- Official name: Barragem de Chacorão
- Country: Brazil
- Coordinates: 6°29′52″S 58°19′25″W﻿ / ﻿6.497717°S 58.323536°W
- Purpose: Hydroelectric
- Status: Planned

Dam and spillways
- Impounds: Tapajós river

Reservoir
- Surface area: 61,600 hectares (152,000 acres)

Power Station
- Installed capacity: 3,336 megawatts (4,474,000 hp)

= Chacorão Dam =

Proposed dam in Pará, Brazil

The Chacorão Dam (or Chocorão Dam, Barragem de Chacorão) is a proposed dam on the Tapajós river in the state of Pará, Brazil.
It would flood a section of rapids in the river, making them navigable by barges carrying soybeans to ports on the Amazon River.
The dam would include locks for the barges and a hydroelectric power plant.
It is controversial since it would flood a large area of an indigenous territory.

==Location==

Sketch map showing locations of dams

The proposed Chacorão Dam would be built on the Tapajós river in the state of Pará.
The hydroelectric power plant would be part of the proposed 14,000 MW Tapajós hydroelectric complex on the Tapajos and Jamanxim rivers.
Others are the São Luiz do Tapajós (6,133 MW), Jatobá (2,338 MW), Cachoeira dos Patos (528 MW), Jamanxim (881 MW) and Cachoeira do Cai (802 MW) plants, all under study, as well as the less advanced proposal for the Jardim do Ouro (227 MW).

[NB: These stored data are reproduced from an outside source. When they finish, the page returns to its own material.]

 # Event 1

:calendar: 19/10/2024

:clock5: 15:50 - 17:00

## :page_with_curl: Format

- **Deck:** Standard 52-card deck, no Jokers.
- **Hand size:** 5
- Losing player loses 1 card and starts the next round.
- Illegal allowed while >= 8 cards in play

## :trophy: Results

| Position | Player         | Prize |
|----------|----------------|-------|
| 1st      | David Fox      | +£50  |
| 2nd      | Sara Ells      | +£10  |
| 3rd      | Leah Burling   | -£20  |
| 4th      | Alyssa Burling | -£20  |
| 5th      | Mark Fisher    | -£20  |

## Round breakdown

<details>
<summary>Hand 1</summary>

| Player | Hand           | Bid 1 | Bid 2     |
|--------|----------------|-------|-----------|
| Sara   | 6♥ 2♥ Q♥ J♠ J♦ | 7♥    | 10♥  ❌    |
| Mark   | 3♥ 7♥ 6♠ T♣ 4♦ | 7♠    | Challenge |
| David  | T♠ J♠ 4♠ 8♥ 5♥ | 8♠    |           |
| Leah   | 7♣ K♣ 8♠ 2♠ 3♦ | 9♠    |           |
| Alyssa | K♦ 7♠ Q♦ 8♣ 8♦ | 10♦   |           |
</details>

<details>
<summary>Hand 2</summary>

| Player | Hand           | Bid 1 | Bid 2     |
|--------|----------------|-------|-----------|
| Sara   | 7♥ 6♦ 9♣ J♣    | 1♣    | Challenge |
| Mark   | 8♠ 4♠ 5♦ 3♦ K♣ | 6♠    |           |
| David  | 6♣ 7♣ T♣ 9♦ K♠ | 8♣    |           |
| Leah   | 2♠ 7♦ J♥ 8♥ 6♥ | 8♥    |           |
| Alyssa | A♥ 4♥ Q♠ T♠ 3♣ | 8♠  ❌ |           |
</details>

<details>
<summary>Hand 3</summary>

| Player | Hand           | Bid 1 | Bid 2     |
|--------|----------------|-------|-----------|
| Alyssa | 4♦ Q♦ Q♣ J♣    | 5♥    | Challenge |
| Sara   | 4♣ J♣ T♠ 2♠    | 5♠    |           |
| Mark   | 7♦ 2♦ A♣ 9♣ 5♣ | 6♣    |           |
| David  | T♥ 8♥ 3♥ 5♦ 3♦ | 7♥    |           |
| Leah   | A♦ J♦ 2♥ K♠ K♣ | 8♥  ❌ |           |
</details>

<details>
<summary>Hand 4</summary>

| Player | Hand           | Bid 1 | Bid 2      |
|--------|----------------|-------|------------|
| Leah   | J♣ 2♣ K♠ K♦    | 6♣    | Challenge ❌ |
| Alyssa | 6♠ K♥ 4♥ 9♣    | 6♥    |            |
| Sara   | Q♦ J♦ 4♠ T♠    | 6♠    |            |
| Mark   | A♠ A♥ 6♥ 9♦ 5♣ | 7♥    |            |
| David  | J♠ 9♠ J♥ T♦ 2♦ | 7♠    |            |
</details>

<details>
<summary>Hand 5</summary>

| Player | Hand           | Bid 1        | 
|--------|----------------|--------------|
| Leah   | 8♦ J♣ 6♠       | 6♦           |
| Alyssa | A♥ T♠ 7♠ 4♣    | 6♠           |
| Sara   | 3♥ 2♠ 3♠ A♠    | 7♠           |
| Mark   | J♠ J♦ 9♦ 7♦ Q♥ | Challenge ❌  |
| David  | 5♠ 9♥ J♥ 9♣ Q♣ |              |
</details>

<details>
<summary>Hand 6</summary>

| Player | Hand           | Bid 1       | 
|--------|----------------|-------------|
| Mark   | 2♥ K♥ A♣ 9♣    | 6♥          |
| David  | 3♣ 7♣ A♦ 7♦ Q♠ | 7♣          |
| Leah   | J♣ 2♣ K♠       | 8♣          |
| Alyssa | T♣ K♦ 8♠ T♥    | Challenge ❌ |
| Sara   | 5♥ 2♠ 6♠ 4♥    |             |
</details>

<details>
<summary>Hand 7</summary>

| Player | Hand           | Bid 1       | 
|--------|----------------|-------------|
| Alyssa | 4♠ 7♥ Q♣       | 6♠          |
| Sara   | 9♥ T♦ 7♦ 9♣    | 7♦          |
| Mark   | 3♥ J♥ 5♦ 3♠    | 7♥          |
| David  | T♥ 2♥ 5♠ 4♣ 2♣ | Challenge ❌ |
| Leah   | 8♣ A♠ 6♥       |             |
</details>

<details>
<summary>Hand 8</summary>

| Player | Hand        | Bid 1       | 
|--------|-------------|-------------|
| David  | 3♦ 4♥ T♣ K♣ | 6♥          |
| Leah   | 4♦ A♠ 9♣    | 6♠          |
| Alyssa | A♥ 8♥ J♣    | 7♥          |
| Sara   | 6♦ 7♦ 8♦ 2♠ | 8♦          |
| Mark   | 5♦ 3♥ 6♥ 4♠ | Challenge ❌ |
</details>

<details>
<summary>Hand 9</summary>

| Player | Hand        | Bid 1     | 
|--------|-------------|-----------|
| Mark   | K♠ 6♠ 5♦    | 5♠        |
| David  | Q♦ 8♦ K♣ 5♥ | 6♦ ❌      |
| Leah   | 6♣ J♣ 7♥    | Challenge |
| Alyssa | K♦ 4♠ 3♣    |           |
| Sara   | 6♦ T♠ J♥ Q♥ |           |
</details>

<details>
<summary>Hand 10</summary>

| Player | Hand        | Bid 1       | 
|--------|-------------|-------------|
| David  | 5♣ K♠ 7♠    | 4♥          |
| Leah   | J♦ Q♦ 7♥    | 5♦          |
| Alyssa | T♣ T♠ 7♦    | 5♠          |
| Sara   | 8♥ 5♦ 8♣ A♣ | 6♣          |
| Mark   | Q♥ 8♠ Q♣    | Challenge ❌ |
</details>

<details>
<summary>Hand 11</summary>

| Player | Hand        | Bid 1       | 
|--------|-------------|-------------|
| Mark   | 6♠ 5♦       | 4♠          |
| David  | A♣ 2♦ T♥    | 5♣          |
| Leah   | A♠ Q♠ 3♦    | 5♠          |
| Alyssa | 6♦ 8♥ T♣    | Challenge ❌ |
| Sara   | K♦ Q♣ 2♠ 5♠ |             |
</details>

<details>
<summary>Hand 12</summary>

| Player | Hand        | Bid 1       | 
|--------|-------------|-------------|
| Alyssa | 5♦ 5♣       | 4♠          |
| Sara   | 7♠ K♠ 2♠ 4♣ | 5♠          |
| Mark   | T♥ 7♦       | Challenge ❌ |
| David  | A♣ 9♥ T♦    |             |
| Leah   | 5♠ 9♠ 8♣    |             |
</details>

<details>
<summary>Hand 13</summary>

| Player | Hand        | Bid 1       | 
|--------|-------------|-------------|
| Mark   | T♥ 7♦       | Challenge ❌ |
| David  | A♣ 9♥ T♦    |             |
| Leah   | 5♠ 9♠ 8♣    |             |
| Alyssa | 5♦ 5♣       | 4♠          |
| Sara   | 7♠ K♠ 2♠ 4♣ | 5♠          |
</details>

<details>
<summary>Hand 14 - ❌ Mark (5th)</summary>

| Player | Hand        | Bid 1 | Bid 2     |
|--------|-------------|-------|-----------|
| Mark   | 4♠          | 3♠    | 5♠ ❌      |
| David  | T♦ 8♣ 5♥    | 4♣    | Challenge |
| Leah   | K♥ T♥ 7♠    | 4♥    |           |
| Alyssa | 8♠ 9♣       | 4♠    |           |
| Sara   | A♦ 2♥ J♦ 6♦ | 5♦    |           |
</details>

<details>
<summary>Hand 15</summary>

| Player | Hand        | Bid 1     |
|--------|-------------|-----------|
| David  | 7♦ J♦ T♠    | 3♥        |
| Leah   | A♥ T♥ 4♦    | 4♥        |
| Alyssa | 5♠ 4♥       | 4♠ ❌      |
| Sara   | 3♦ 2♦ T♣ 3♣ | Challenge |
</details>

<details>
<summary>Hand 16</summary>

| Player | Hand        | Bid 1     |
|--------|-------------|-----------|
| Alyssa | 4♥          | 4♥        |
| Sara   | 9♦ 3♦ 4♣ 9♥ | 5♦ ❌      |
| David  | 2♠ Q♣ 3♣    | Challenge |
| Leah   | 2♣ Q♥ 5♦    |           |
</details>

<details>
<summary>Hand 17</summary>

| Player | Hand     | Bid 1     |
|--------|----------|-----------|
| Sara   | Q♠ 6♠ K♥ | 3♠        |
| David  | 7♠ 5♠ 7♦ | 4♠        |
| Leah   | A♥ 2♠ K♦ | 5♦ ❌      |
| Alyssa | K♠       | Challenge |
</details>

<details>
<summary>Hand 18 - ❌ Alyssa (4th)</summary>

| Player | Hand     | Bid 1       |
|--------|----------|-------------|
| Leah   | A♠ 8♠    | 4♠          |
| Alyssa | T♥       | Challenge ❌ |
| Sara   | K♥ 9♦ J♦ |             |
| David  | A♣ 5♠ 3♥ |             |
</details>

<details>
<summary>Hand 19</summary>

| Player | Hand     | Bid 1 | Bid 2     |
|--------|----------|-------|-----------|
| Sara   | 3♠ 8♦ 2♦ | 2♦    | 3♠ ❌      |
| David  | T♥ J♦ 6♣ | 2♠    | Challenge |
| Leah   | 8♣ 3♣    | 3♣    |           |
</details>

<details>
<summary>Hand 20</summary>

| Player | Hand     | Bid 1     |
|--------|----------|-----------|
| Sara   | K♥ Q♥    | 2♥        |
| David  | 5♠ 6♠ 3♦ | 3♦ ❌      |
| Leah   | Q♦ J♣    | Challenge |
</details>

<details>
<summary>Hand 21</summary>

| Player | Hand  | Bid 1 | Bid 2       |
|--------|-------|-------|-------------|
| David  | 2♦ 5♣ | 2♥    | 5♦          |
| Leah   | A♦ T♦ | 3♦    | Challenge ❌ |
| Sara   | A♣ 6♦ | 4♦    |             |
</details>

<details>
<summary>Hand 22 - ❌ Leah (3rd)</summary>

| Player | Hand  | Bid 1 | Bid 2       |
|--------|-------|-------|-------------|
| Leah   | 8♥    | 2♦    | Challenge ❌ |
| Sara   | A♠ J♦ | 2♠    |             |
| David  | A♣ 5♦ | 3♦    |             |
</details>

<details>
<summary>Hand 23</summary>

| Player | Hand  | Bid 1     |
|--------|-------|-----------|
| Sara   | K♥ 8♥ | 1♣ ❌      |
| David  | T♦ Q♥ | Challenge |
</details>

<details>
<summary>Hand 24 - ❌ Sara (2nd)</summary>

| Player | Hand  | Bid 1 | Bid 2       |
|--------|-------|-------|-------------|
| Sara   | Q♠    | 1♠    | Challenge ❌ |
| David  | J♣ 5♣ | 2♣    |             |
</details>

The São Luiz do Tapajós, Jatobá and Chacorão dams on the Tapajós would together flood 198400 ha, including parts of the Amazônia and Juruena national parks and the Itaituba I and Itaituba II national forests.
The Chacorão reservoir would affect the Munduruku, Kayabí and Apiacá indigenous people.
It would flood 18700 ha of the Mundurucu Indigenous Territory.

==Technical==

The dam was planned to have a reservoir of 61600 ha.
The power plant was planned to have a capacity of 3,336 MW.

==Planning process==

The dam is part of a plan to convert the Tapajos into a waterway for barges to take soybeans from Mato Grosso to the Amazon River ports.
A continuous chain of dams, with locks, would eliminate today's rapids and waterfalls.
Legal and constitutional objections may be bypassed through "security suspensions."
The Chacorão locks are listed as a priority in the National Waterways Plan (Brazil, MT 2010, p. 22).
The dam's reservoir would eliminate the Chacorão rapids, allowing barge traffic above the dam's locks.
The controversial Chacorão Dam is rarely discussed in the context of the Tapajós Basin developments, despite its central role in the plan.

A "platform" approach is proposed for construction to minimise environmental impact.
There would be no access roads, and workers would be taken to the site by helicopter.
After construction is complete the site would be regenerated.
As of 2010 Eletronorte had not applied for registration with the National Electricity Agency to start feasibility studies for the Chacorão hydroelectric power plant, since it would flood parts of the Mundurucu and Sai-Cinza indigenous territories.
A spokesman said that without a decree to regulate the constitution there was no way to undertake projects in indigenous territories.